WASHINGTON — UPDATE: The text of the 5,593-page COVID-19 relief package and omnibus spending bill was released Monday afternoon after a delay due to technical issues. Lawmakers are preparing for a late night as the House debate on the bill is expected to get underway this afternoon, with votes to follow, before the bill moves to the Senate.
Senate Majority Leader Mitch McConnell (R-Ky.) announced late Sunday that lawmakers have finalized an economic relief package valued at roughly $900 billion, multiple media outlets reported.
“More help is on the way. Moments ago, in consultation with our committees, the four leaders of the Senate and House finalized an agreement for another major rescue package for the American people,” McConnell said, according to The Washington Post.
News: McConnell announces agreement has (officially, finally, mercifully) been reached on Covid relief deal:— Phil Mattingly (@Phil_Mattingly) December 20, 2020
“The four leaders of the Senate and the House finalized an agreement.”
Barring any “last-minute obstacles,” McConnell said lawmakers need only “promptly finalize text,” the Post reported.
According to The New York Times, the slimmed down stimulus package still provides direct payments and jobless aid to individuals, as well as funds for small businesses, hospitals, schools and vaccine distribution.
The agreement, reached following a months-long stalemate, came only hours before the federal government was set to run out of funds, the Post reported.
Per the agreement, individuals will receive $600 each, or half the amount paid out from the $2.2 trillion stimulus law enacted in March. A major difference in this second round, however, is that each person in the household receives $600, regardless of age, as opposed to parents receiving $500 per child during the first round.
The agreement revives supplemental federal unemployment benefits at $300 per week, also half the amount distributed during the first relief wave, the Times reported.

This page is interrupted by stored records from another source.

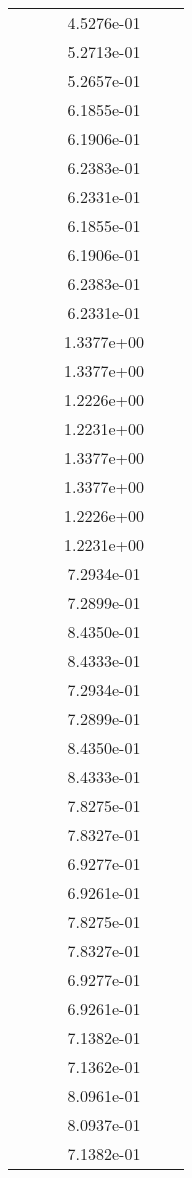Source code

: \begin{xltabular}{\textwidth}{r|rS[table-format=1.3e+2]S[table-format=1.4e+2]S[table-format=1.4e+2]S[table-format=-1.5]}
&  &  & 4.5276e-01 & & \\
&  &  & 5.2713e-01 & & \\
&  &  & 5.2657e-01 & & \\
&  &  & 6.1855e-01 & & \\
&  &  & 6.1906e-01 & & \\
&  &  & 6.2383e-01 & & \\
&  &  & 6.2331e-01 & & \\
&  &  & 6.1855e-01 & & \\
&  &  & 6.1906e-01 & & \\
&  &  & 6.2383e-01 & & \\
&  &  & 6.2331e-01 & & \\
&  &  & 1.3377e+00 & & \\
&  &  & 1.3377e+00 & & \\
&  &  & 1.2226e+00 & & \\
&  &  & 1.2231e+00 & & \\
&  &  & 1.3377e+00 & & \\
&  &  & 1.3377e+00 & & \\
&  &  & 1.2226e+00 & & \\
&  &  & 1.2231e+00 & & \\
&  &  & 7.2934e-01 & & \\
&  &  & 7.2899e-01 & & \\
&  &  & 8.4350e-01 & & \\
&  &  & 8.4333e-01 & & \\
&  &  & 7.2934e-01 & & \\
&  &  & 7.2899e-01 & & \\
&  &  & 8.4350e-01 & & \\
&  &  & 8.4333e-01 & & \\
&  &  & 7.8275e-01 & & \\
&  &  & 7.8327e-01 & & \\
&  &  & 6.9277e-01 & & \\
&  &  & 6.9261e-01 & & \\
&  &  & 7.8275e-01 & & \\
&  &  & 7.8327e-01 & & \\
&  &  & 6.9277e-01 & & \\
&  &  & 6.9261e-01 & & \\
&  &  & 7.1382e-01 & & \\
&  &  & 7.1362e-01 & & \\
&  &  & 8.0961e-01 & & \\
&  &  & 8.0937e-01 & & \\
&  &  & 7.1382e-01 & & \\

\end{xltabular}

According to CNN, the compromise will also provide:
• Aid for struggling small businesses, including more than $284 billion for forgivable Paycheck Protection Program loans and $15 billion “in dedicated funding for live venues, independent movie theaters, and cultural institutions”;
• $25 billion for rental assistance and an eviction moratorium extension;
• $82 billion for education providers like schools and colleges, including aid to help reopen classrooms safely;
• $10 billion to help with child care assistance;
• $13 billion in increased Supplemental Nutrition Assistance Program and child nutrition benefits;
• $7 billion to bolster broadband access to help Americans connect remotely during the pandemic;
• Funding totaling in the billions of dollars to support coronavirus vaccine distribution, testing and contract tracing efforts and health care workers; and
• A tax credit “to support employers offering paid sick leave.”
House Speaker Nancy Pelosi and Senate Minority Leader Chuck Schumer released the following joint statement: “We are going to crush the virus and put money in the pockets of the American people.”

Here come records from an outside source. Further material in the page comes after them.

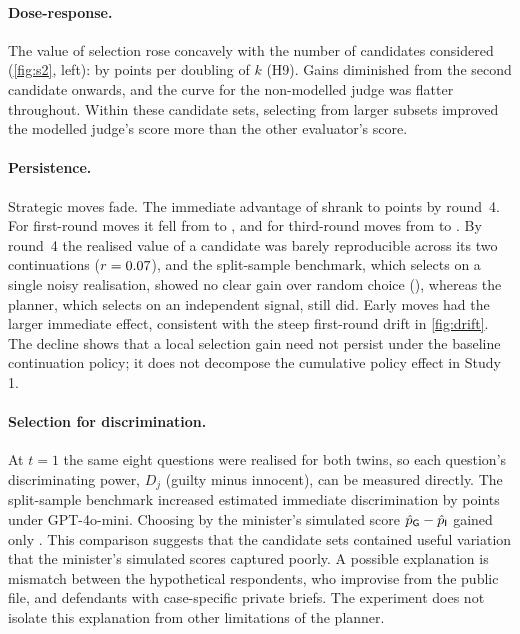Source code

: \paragraph{Dose-response.}
The value of selection rose concavely with the number of candidates considered (\cref{fig:s2}, left): by
\HNineImmediate{} points per doubling of $k$ (H9). Gains diminished from the second candidate onwards, and the curve
for the non-modelled judge was flatter throughout. Within these candidate sets, selecting from larger subsets improved the modelled judge's score more than
the other evaluator's score.

\paragraph{Persistence.}
Strategic moves fade. The immediate advantage of \HSevenImmediate{} shrank to \HSevenFinal{} points by round~4. For
first-round moves it fell from \PersistOneImm{} to \PersistOneFin{}, and for third-round moves from \PersistThreeImm{}
to \PersistThreeFin{}. By round~4 the realised value of a candidate was barely reproducible across its two
continuations ($r=\RelFinalA$), and the split-sample benchmark, which selects on a single noisy realisation, showed no clear gain over random choice
(\SelOracleFinal{}), whereas the planner, which selects on an independent signal, still did. Early moves had the larger immediate effect, consistent with the steep first-round drift in \cref{fig:drift}.
The decline shows that a local selection gain need not persist under the baseline continuation policy; it does not
decompose the cumulative policy effect in Study 1.

\paragraph{Selection for discrimination.}
At $t=1$ the same eight questions were realised for both twins, so each question's discriminating power, $D_j$
(guilty minus innocent), can be measured directly. The split-sample benchmark increased estimated immediate discrimination by \DiscSplitOracleA{} points under GPT-4o-mini. Choosing by the minister's
simulated score $\hat p_\G-\hat p_\I$ gained only \DiscMinPickA{}. This comparison suggests that the candidate sets contained useful variation that the minister's simulated
scores captured poorly. A possible explanation is mismatch between the hypothetical respondents, who improvise
from the public file, and defendants with case-specific private briefs. The experiment does not isolate this
explanation from other limitations of the planner.
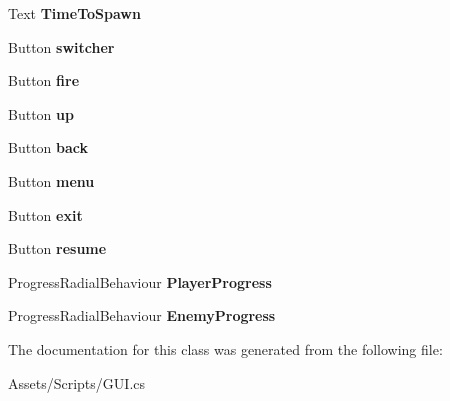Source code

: \begin{DoxyCompactItemize}
\item 
\hypertarget{class_g_u_i_a84fac3b206a8f91eac0479620f1cf97a}{}Text {\bfseries Time\+To\+Spawn}\label{class_g_u_i_a84fac3b206a8f91eac0479620f1cf97a}

\item 
\hypertarget{class_g_u_i_a81f6c582579d7cb434a172d24ecf8f67}{}Button {\bfseries switcher}\label{class_g_u_i_a81f6c582579d7cb434a172d24ecf8f67}

\item 
\hypertarget{class_g_u_i_a5304ab8725ba877636e10071c0ec9d9e}{}Button {\bfseries fire}\label{class_g_u_i_a5304ab8725ba877636e10071c0ec9d9e}

\item 
\hypertarget{class_g_u_i_a4104c57779af29adc9ff9a2edb007054}{}Button {\bfseries up}\label{class_g_u_i_a4104c57779af29adc9ff9a2edb007054}

\item 
\hypertarget{class_g_u_i_a7b53d536a07c32e3a423b66f154a6acf}{}Button {\bfseries back}\label{class_g_u_i_a7b53d536a07c32e3a423b66f154a6acf}

\item 
\hypertarget{class_g_u_i_a87d92cb22495a943ed5d91036cdb4281}{}Button {\bfseries menu}\label{class_g_u_i_a87d92cb22495a943ed5d91036cdb4281}

\item 
\hypertarget{class_g_u_i_a02d946ffc3ea672a6a658037bdc8aed2}{}Button {\bfseries exit}\label{class_g_u_i_a02d946ffc3ea672a6a658037bdc8aed2}

\item 
\hypertarget{class_g_u_i_a7480cb3b950a7c343970740971afd41e}{}Button {\bfseries resume}\label{class_g_u_i_a7480cb3b950a7c343970740971afd41e}

\item 
\hypertarget{class_g_u_i_a31c2c163e48439dafcba94d158c7bb69}{}Progress\+Radial\+Behaviour {\bfseries Player\+Progress}\label{class_g_u_i_a31c2c163e48439dafcba94d158c7bb69}

\item 
\hypertarget{class_g_u_i_a496c6b325eb5395c59a6031bdcbee7fb}{}Progress\+Radial\+Behaviour {\bfseries Enemy\+Progress}\label{class_g_u_i_a496c6b325eb5395c59a6031bdcbee7fb}

\end{DoxyCompactItemize}


The documentation for this class was generated from the following file\+:\begin{DoxyCompactItemize}
\item 
Assets/\+Scripts/G\+U\+I.\+cs\end{DoxyCompactItemize}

Meanwhile, House Majority Leader Steny Hoyer told Democrats on a caucus call that the House will vote on Monday on the final COVID-19 relief package along with the $1.4 trillion omnibus spending bill for a new fiscal year, CNN reported.
In exchange for reaching the agreement in time to adjourn for Christmas, Democrats agreed to omit a direct stream of aid to state and local governments, and Republicans agreed to drop a sweeping coronavirus liability shield, the Times reported.
In addition, McConnell told the outlet that the legislation is expected to repurpose nearly $500 billion previously allocated under prior packages.
McConnell did not indicate when the legislation would be formally introduced or brought up for a vote.
“I’m hopeful we can do this as promptly as possible,” he said.